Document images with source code

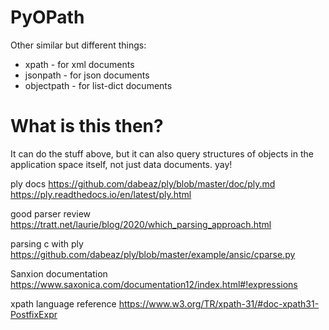# PyOPath

Other similar but different things:

* xpath - for xml documents
* jsonpath - for json documents
* objectpath - for list-dict documents

# What is this then?
It can do the stuff above, but it can also query structures of objects in the application space itself, not just data documents. yay!


ply docs
https://github.com/dabeaz/ply/blob/master/doc/ply.md
https://ply.readthedocs.io/en/latest/ply.html

good parser review
https://tratt.net/laurie/blog/2020/which_parsing_approach.html


parsing c with ply
https://github.com/dabeaz/ply/blob/master/example/ansic/cparse.py

Sanxion documentation
https://www.saxonica.com/documentation12/index.html#!expressions

xpath language reference
https://www.w3.org/TR/xpath-31/#doc-xpath31-PostfixExpr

* [WORK TO BE COMPLETED]: Begin at the line above that has "It can do the" and stop after the line that has "good parser review", copying each line exactly and adding nothing else.

* [ANSWER TO THIS EXERCISE]:
It can do the stuff above, but it can also query structures of objects in the application space itself, not just data documents. yay!


ply docs
https://github.com/dabeaz/ply/blob/master/doc/ply.md
https://ply.readthedocs.io/en/latest/ply.html

good parser review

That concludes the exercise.